BANJARMASIN, metro7.co.id – Pilihan melakukan gugatan pasca Pemungutan Suara Ulang (PSU) adalah hak kontestan, karena regulasi memberikan ruang untuk itu. Namun demikian jika kenyataan tersebut dilakukan berulang, tanpa menakar pertimbangan implikasi politik, memungkinkan adanya defisit citra bagi penggugat di mata publik, antara lain mundurnya dukungan partai pengusung, perginya penyandang dana “perang” dan lelahnya tim “perang” hingga berkemas pada pasukan lain.

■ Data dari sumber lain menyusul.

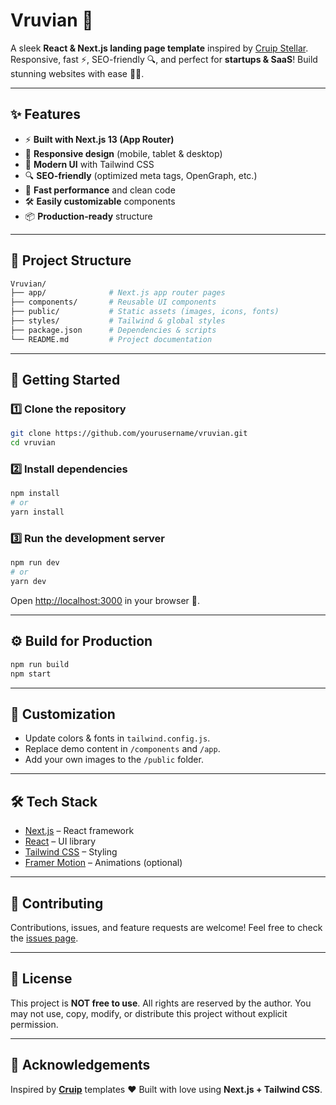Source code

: # Vruvian 🚀

A sleek **React & Next.js landing page template** inspired by [Cruip Stellar]([https://cruip.com](https://cruip.com/demos/stellar/)).
Responsive, fast ⚡️, SEO-friendly 🔍, and perfect for **startups & SaaS**!
Build stunning websites with ease 🎨✨.

---

## ✨ Features

* ⚡️ **Built with Next.js 13 (App Router)**
* 📱 **Responsive design** (mobile, tablet & desktop)
* 🎨 **Modern UI** with Tailwind CSS
* 🔍 **SEO-friendly** (optimized meta tags, OpenGraph, etc.)
* 🚀 **Fast performance** and clean code
* 🛠️ **Easily customizable** components
* 📦 **Production-ready** structure

---

## 📂 Project Structure

```bash
Vruvian/
├── app/              # Next.js app router pages
├── components/       # Reusable UI components
├── public/           # Static assets (images, icons, fonts)
├── styles/           # Tailwind & global styles
├── package.json      # Dependencies & scripts
└── README.md         # Project documentation
```

---

## 🚀 Getting Started

### 1️⃣ Clone the repository

```bash
git clone https://github.com/yourusername/vruvian.git
cd vruvian
```

### 2️⃣ Install dependencies

```bash
npm install
# or
yarn install
```

### 3️⃣ Run the development server

```bash
npm run dev
# or
yarn dev
```

Open [http://localhost:3000](http://localhost:3000) in your browser 🚀.

---

## ⚙️ Build for Production

```bash
npm run build
npm start
```

---

## 🎨 Customization

* Update colors & fonts in `tailwind.config.js`.
* Replace demo content in `/components` and `/app`.
* Add your own images to the `/public` folder.

---

## 🛠️ Tech Stack

* [Next.js](https://nextjs.org/) – React framework
* [React](https://reactjs.org/) – UI library
* [Tailwind CSS](https://tailwindcss.com/) – Styling
* [Framer Motion](https://www.framer.com/motion/) – Animations (optional)

---

## 🤝 Contributing

Contributions, issues, and feature requests are welcome!
Feel free to check the [issues page](https://github.com/yourusername/vruvian/issues).

---

## 📜 License

This project is **NOT free to use**.
All rights are reserved by the author. You may not use, copy, modify, or distribute this project without explicit permission.

---

## 🙌 Acknowledgements

Inspired by **[Cruip](https://cruip.com/)** templates ❤️
Built with love using **Next.js + Tailwind CSS**.

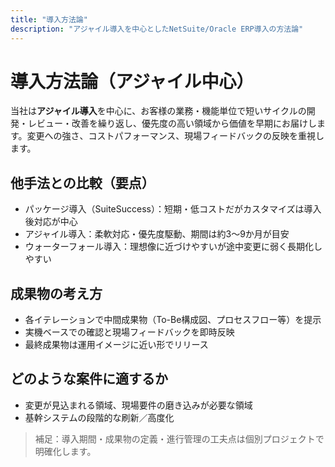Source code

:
 ```yaml
---
title: "導入方法論"
description: "アジャイル導入を中心としたNetSuite/Oracle ERP導入の方法論"
---
```


# 導入方法論（アジャイル中心）

当社は**アジャイル導入**を中心に、お客様の業務・機能単位で短いサイクルの開発・レビュー・改善を繰り返し、優先度の高い領域から価値を早期にお届けします。変更への強さ、コストパフォーマンス、現場フィードバックの反映を重視します。

## 他手法との比較（要点）
- パッケージ導入（SuiteSuccess）：短期・低コストだがカスタマイズは導入後対応が中心
- アジャイル導入：柔軟対応・優先度駆動、期間は約3〜9か月が目安
- ウォーターフォール導入：理想像に近づけやすいが途中変更に弱く長期化しやすい


## 成果物の考え方
- 各イテレーションで中間成果物（To-Be構成図、プロセスフロー等）を提示
- 実機ベースでの確認と現場フィードバックを即時反映
- 最終成果物は運用イメージに近い形でリリース

## どのような案件に適するか
- 変更が見込まれる領域、現場要件の磨き込みが必要な領域
- 基幹システムの段階的な刷新／高度化

> 補足：導入期間・成果物の定義・進行管理の工夫点は個別プロジェクトで明確化します。
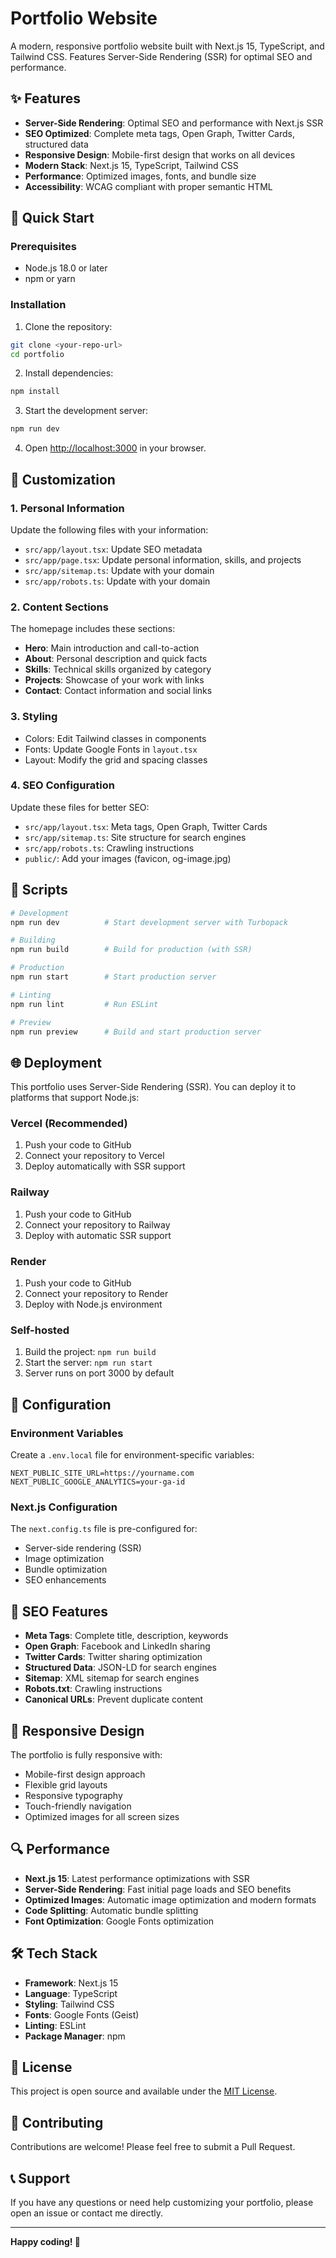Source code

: # Portfolio Website

A modern, responsive portfolio website built with Next.js 15, TypeScript, and Tailwind CSS. Features Server-Side Rendering (SSR) for optimal SEO and performance.

## ✨ Features

- **Server-Side Rendering**: Optimal SEO and performance with Next.js SSR
- **SEO Optimized**: Complete meta tags, Open Graph, Twitter Cards, structured data
- **Responsive Design**: Mobile-first design that works on all devices
- **Modern Stack**: Next.js 15, TypeScript, Tailwind CSS
- **Performance**: Optimized images, fonts, and bundle size
- **Accessibility**: WCAG compliant with proper semantic HTML

## 🚀 Quick Start

### Prerequisites
- Node.js 18.0 or later
- npm or yarn

### Installation

1. Clone the repository:
```bash
git clone <your-repo-url>
cd portfolio
```

2. Install dependencies:
```bash
npm install
```

3. Start the development server:
```bash
npm run dev
```

4. Open [http://localhost:3000](http://localhost:3000) in your browser.

## 🎨 Customization

### 1. Personal Information
Update the following files with your information:

- `src/app/layout.tsx`: Update SEO metadata
- `src/app/page.tsx`: Update personal information, skills, and projects
- `src/app/sitemap.ts`: Update with your domain
- `src/app/robots.ts`: Update with your domain

### 2. Content Sections
The homepage includes these sections:
- **Hero**: Main introduction and call-to-action
- **About**: Personal description and quick facts
- **Skills**: Technical skills organized by category
- **Projects**: Showcase of your work with links
- **Contact**: Contact information and social links

### 3. Styling
- Colors: Edit Tailwind classes in components
- Fonts: Update Google Fonts in `layout.tsx`
- Layout: Modify the grid and spacing classes

### 4. SEO Configuration
Update these files for better SEO:
- `src/app/layout.tsx`: Meta tags, Open Graph, Twitter Cards
- `src/app/sitemap.ts`: Site structure for search engines
- `src/app/robots.ts`: Crawling instructions
- `public/`: Add your images (favicon, og-image.jpg)

## 📝 Scripts

```bash
# Development
npm run dev          # Start development server with Turbopack

# Building
npm run build        # Build for production (with SSR)

# Production
npm run start        # Start production server

# Linting
npm run lint         # Run ESLint

# Preview
npm run preview      # Build and start production server
```

## 🌐 Deployment

This portfolio uses Server-Side Rendering (SSR). You can deploy it to platforms that support Node.js:

### Vercel (Recommended)
1. Push your code to GitHub
2. Connect your repository to Vercel
3. Deploy automatically with SSR support

### Railway
1. Push your code to GitHub
2. Connect your repository to Railway
3. Deploy with automatic SSR support

### Render
1. Push your code to GitHub
2. Connect your repository to Render
3. Deploy with Node.js environment

### Self-hosted
1. Build the project: `npm run build`
2. Start the server: `npm run start`
3. Server runs on port 3000 by default

## 🔧 Configuration

### Environment Variables
Create a `.env.local` file for environment-specific variables:

```env
NEXT_PUBLIC_SITE_URL=https://yourname.com
NEXT_PUBLIC_GOOGLE_ANALYTICS=your-ga-id
```

### Next.js Configuration
The `next.config.ts` file is pre-configured for:
- Server-side rendering (SSR)
- Image optimization
- Bundle optimization
- SEO enhancements

## 🎯 SEO Features

- **Meta Tags**: Complete title, description, keywords
- **Open Graph**: Facebook and LinkedIn sharing
- **Twitter Cards**: Twitter sharing optimization
- **Structured Data**: JSON-LD for search engines
- **Sitemap**: XML sitemap for search engines
- **Robots.txt**: Crawling instructions
- **Canonical URLs**: Prevent duplicate content

## 📱 Responsive Design

The portfolio is fully responsive with:
- Mobile-first design approach
- Flexible grid layouts
- Responsive typography
- Touch-friendly navigation
- Optimized images for all screen sizes

## 🔍 Performance

- **Next.js 15**: Latest performance optimizations with SSR
- **Server-Side Rendering**: Fast initial page loads and SEO benefits
- **Optimized Images**: Automatic image optimization and modern formats
- **Code Splitting**: Automatic bundle splitting
- **Font Optimization**: Google Fonts optimization

## 🛠️ Tech Stack

- **Framework**: Next.js 15
- **Language**: TypeScript
- **Styling**: Tailwind CSS
- **Fonts**: Google Fonts (Geist)
- **Linting**: ESLint
- **Package Manager**: npm

## 📄 License

This project is open source and available under the [MIT License](LICENSE).

## 🤝 Contributing

Contributions are welcome! Please feel free to submit a Pull Request.

## 📞 Support

If you have any questions or need help customizing your portfolio, please open an issue or contact me directly.

---

**Happy coding! 🚀**
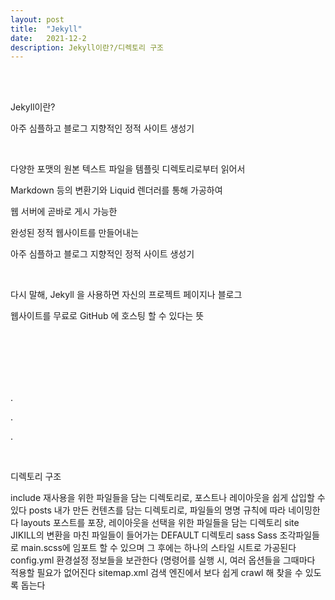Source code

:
 ```yaml
---
layout: post
title:  "Jekyll"
date:   2021-12-2
description: Jekyll이란?/디렉토리 구조
---
```


<br><br>
<p class="intro">Jekyll이란?<p>
<p class="gittext">아주 심플하고 블로그 지향적인 정적 사이트 생성기</p>
<br>
<p class="gittext">다양한 포맷의 원본 텍스트 파일을 템플릿 디렉토리로부터 읽어서</p>
<p class="gittext">Markdown 등의 변환기와 Liquid 렌더러를 통해 가공하여</p>
<p class="gittext">웹 서버에 곧바로 게시 가능한</p>
<p class="gittext">완성된 정적 웹사이트를 만들어내는</p>
<p class="gittext">아주 심플하고 블로그 지향적인 정적 사이트 생성기</p>
<br>
<p class="gittext">다시 말해, Jekyll 을 사용하면 자신의 프로젝트 페이지나 블로그</p>
<p class="gittext">웹사이트를 무료로 GitHub 에 호스팅 할 수 있다는 뜻</p>
<br><br><br><br><br>
<p class="rmx">.</p>
<p class="rmx">.</p>
<p class="rmx">.</p>
<br>
<p class="intro">디렉토리 구조<p>
<tr>
  <td>include</td>
  <td>재사용을 위한 파일들을 담는 디렉토리로, 포스트나 레이아웃을 쉽게 삽입할 수 있다</td>
</tr>
<tr>
  <td>posts</td>
  <td>내가 만든 컨텐츠를 담는 디렉토리로, 파일들의 명명 규칙에 따라 네이밍한다</td>
</tr>
<tr>
  <td>layouts</td>
  <td>포스트를 포장, 레이아웃을 선택을 위한 파일들을 담는 디렉토리</td>
</tr>
<tr>
  <td>site</td>
  <td>JIKILL의 변환을 마친 파일들이 들어가는 DEFAULT 디렉토리</td>
</tr>
<tr>
  <td>sass</td>
  <td>Sass 조각파일들로 main.scss에 임포트 할 수 있으며 그 후에는 하나의 스타일 시트로 가공된다</td>
</tr>
<tr>
  <td>config.yml</td>
  <td>환경설정 정보들을 보관한다 (명령어를 실행 시, 여러 옵션들을 그때마다 적용할 필요가 없어진다</td>
</tr>
<tr>
  <td>sitemap.xml</td>
  <td>검색 엔진에서 보다 쉽게 crawl 해 찾을 수 있도록 돕는다</td>
</tr>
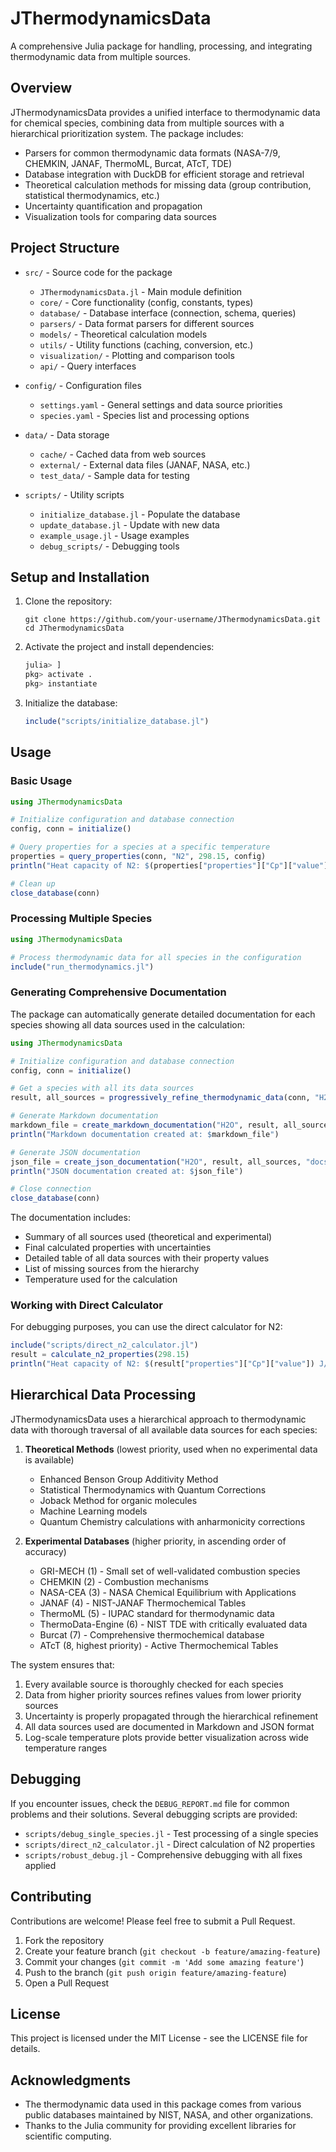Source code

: # JThermodynamicsData

A comprehensive Julia package for handling, processing, and integrating thermodynamic data from multiple sources.

## Overview

JThermodynamicsData provides a unified interface to thermodynamic data for chemical species, combining data from multiple sources with a hierarchical prioritization system. The package includes:

- Parsers for common thermodynamic data formats (NASA-7/9, CHEMKIN, JANAF, ThermoML, Burcat, ATcT, TDE)
- Database integration with DuckDB for efficient storage and retrieval
- Theoretical calculation methods for missing data (group contribution, statistical thermodynamics, etc.)
- Uncertainty quantification and propagation
- Visualization tools for comparing data sources

## Project Structure

- `src/` - Source code for the package
  - `JThermodynamicsData.jl` - Main module definition
  - `core/` - Core functionality (config, constants, types)
  - `database/` - Database interface (connection, schema, queries)
  - `parsers/` - Data format parsers for different sources
  - `models/` - Theoretical calculation models
  - `utils/` - Utility functions (caching, conversion, etc.)
  - `visualization/` - Plotting and comparison tools
  - `api/` - Query interfaces

- `config/` - Configuration files
  - `settings.yaml` - General settings and data source priorities
  - `species.yaml` - Species list and processing options

- `data/` - Data storage
  - `cache/` - Cached data from web sources
  - `external/` - External data files (JANAF, NASA, etc.)
  - `test_data/` - Sample data for testing

- `scripts/` - Utility scripts
  - `initialize_database.jl` - Populate the database
  - `update_database.jl` - Update with new data
  - `example_usage.jl` - Usage examples
  - `debug_scripts/` - Debugging tools

## Setup and Installation

1. Clone the repository:
   ```
   git clone https://github.com/your-username/JThermodynamicsData.git
   cd JThermodynamicsData
   ```

2. Activate the project and install dependencies:
   ```julia
   julia> ]
   pkg> activate .
   pkg> instantiate
   ```

3. Initialize the database:
   ```julia
   include("scripts/initialize_database.jl")
   ```

## Usage

### Basic Usage

```julia
using JThermodynamicsData

# Initialize configuration and database connection
config, conn = initialize()

# Query properties for a species at a specific temperature
properties = query_properties(conn, "N2", 298.15, config)
println("Heat capacity of N2: $(properties["properties"]["Cp"]["value"]) J/mol/K")

# Clean up
close_database(conn)
```

### Processing Multiple Species

```julia
using JThermodynamicsData

# Process thermodynamic data for all species in the configuration
include("run_thermodynamics.jl")
```

### Generating Comprehensive Documentation

The package can automatically generate detailed documentation for each species showing all data sources used in the calculation:

```julia
using JThermodynamicsData

# Initialize configuration and database connection
config, conn = initialize()

# Get a species with all its data sources
result, all_sources = progressively_refine_thermodynamic_data(conn, "H2O", 298.15, config)

# Generate Markdown documentation
markdown_file = create_markdown_documentation("H2O", result, all_sources, "docs")
println("Markdown documentation created at: $markdown_file")

# Generate JSON documentation
json_file = create_json_documentation("H2O", result, all_sources, "docs")
println("JSON documentation created at: $json_file")

# Close connection
close_database(conn)
```

The documentation includes:
- Summary of all sources used (theoretical and experimental)
- Final calculated properties with uncertainties
- Detailed table of all data sources with their property values
- List of missing sources from the hierarchy
- Temperature used for the calculation

### Working with Direct Calculator

For debugging purposes, you can use the direct calculator for N2:

```julia
include("scripts/direct_n2_calculator.jl")
result = calculate_n2_properties(298.15)
println("Heat capacity of N2: $(result["properties"]["Cp"]["value"]) J/mol/K")
```

## Hierarchical Data Processing

JThermodynamicsData uses a hierarchical approach to thermodynamic data with thorough traversal of all available data sources for each species:

1. **Theoretical Methods** (lowest priority, used when no experimental data is available)
   - Enhanced Benson Group Additivity Method
   - Statistical Thermodynamics with Quantum Corrections
   - Joback Method for organic molecules
   - Machine Learning models
   - Quantum Chemistry calculations with anharmonicity corrections

2. **Experimental Databases** (higher priority, in ascending order of accuracy)
   - GRI-MECH (1) - Small set of well-validated combustion species
   - CHEMKIN (2) - Combustion mechanisms
   - NASA-CEA (3) - NASA Chemical Equilibrium with Applications
   - JANAF (4) - NIST-JANAF Thermochemical Tables
   - ThermoML (5) - IUPAC standard for thermodynamic data
   - ThermoData-Engine (6) - NIST TDE with critically evaluated data
   - Burcat (7) - Comprehensive thermochemical database
   - ATcT (8, highest priority) - Active Thermochemical Tables

The system ensures that:
1. Every available source is thoroughly checked for each species
2. Data from higher priority sources refines values from lower priority sources
3. Uncertainty is properly propagated through the hierarchical refinement
4. All data sources used are documented in Markdown and JSON format
5. Log-scale temperature plots provide better visualization across wide temperature ranges

## Debugging

If you encounter issues, check the `DEBUG_REPORT.md` file for common problems and their solutions. Several debugging scripts are provided:

- `scripts/debug_single_species.jl` - Test processing of a single species
- `scripts/direct_n2_calculator.jl` - Direct calculation of N2 properties
- `scripts/robust_debug.jl` - Comprehensive debugging with all fixes applied

## Contributing

Contributions are welcome! Please feel free to submit a Pull Request.

1. Fork the repository
2. Create your feature branch (`git checkout -b feature/amazing-feature`)
3. Commit your changes (`git commit -m 'Add some amazing feature'`)
4. Push to the branch (`git push origin feature/amazing-feature`)
5. Open a Pull Request

## License

This project is licensed under the MIT License - see the LICENSE file for details.

## Acknowledgments

- The thermodynamic data used in this package comes from various public databases maintained by NIST, NASA, and other organizations.
- Thanks to the Julia community for providing excellent libraries for scientific computing.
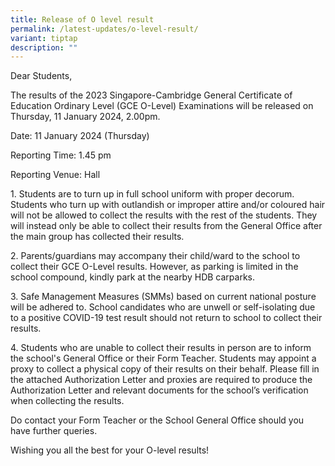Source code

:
 ```yaml
---
title: Release of O level result
permalink: /latest-updates/o-level-result/
variant: tiptap
description: ""
---
```

<p>Dear Students,</p><p>The results of the 2023 Singapore-Cambridge General Certificate of Education Ordinary Level (GCE O-Level) Examinations will be released on Thursday, 11 January 2024, 2.00pm.</p><p>Date: 11 January 2024 (Thursday)</p><p>Reporting Time: 1.45 pm</p><p>Reporting Venue: Hall</p><p>1.	Students are to turn up in full school uniform with proper decorum. Students who turn up with outlandish or improper attire and/or coloured hair will not be allowed to collect the results with the rest of the students. They will instead only be able to collect their results from the General Office after the main group has collected their results.</p><p>2.	Parents/guardians may accompany their child/ward to the school to collect their GCE O-Level results. However, as parking is limited in the school compound, kindly park at the nearby HDB carparks.</p><p>3.	Safe Management Measures (SMMs) based on current national posture will be adhered to. School candidates who are unwell or self-isolating due to a positive COVID-19 test result should not return to school to collect their results. </p><p>4.	Students who are unable to collect their results in person are to inform the school's General Office or their Form Teacher. Students may appoint a proxy to collect a physical copy of their results on their behalf. Please fill in the attached Authorization Letter and proxies are required to produce the Authorization Letter and relevant documents for the school’s verification when collecting the results.</p><p>Do contact your Form Teacher or the School General Office should you have further queries.</p><p>Wishing you all the best for your O-level results!</p>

“Fakta-fakta politik hari ini harus menjadi alat ukur komprehensif. Sebab kontestasi bukan pada timeline yang stagnan pada PSU saja, tetapi bagaimana bagi parpol dan kandidat pilkada bisa merangkak pada “perang besar 2024” ujar pengamat kebijakan publik dan politik, Taufik Arbain.

Perlu disadari bahwa PSU ini adalah bagian realitas politik dari implikasi hukum yang menjadi hak rakyat sepenuhnya dalam menentukan pilihan, oleh karena itulah sedikit orang yang mau babak belur berulang-ulang pada ruang yang sama intinya ingin merebut kekuasaan meski sibuk memakai selimut tebal (perlawanan suci).

Sejauh ini sambung pria ramah ini publik akan mampu menilai atas perjalanan waktu dengan menakar kualitas intelektual, kecerdasan hingga kematangan calon pemimpin.

“Justru gugatan kedua bukannya akan menaikan citra, tapi sebaliknya penggerusan akseptabilitas publik, akhirnya elektabilitas kepercayaan masyarakat terjun bebas,” tambahnya.

Lanjut guru besar FISIP ULM ini, pola perang pilkada era 4.0 dengan taktik pukul serang akan menyadarkan publik masifnya perlawanan masing-masing pihak. Kondisi ini jauh berbeda untuk pilkada Non PSU.

Maka dari itulah analisanya pilihan dengan legowo atas kontestasi justru menaikan citra atas usaha dan isu perlawanan yang terus dikembangkan dalam pilkada, imbasnya bisa saja parpol pengusung justru memilih meninggalkan paslon tersebut karena pendangan politik masih panjang dengan menyiapkan perang tahun 2024, terkecuali calon tersebut merupakan kader tulen partai bukan sebaliknya.

“Sikap menumbuhkan kebersaman cinta banua yaitu legowo dan konsen pada hajat hajat pembangunan itu yang terpenting,” tukasnya.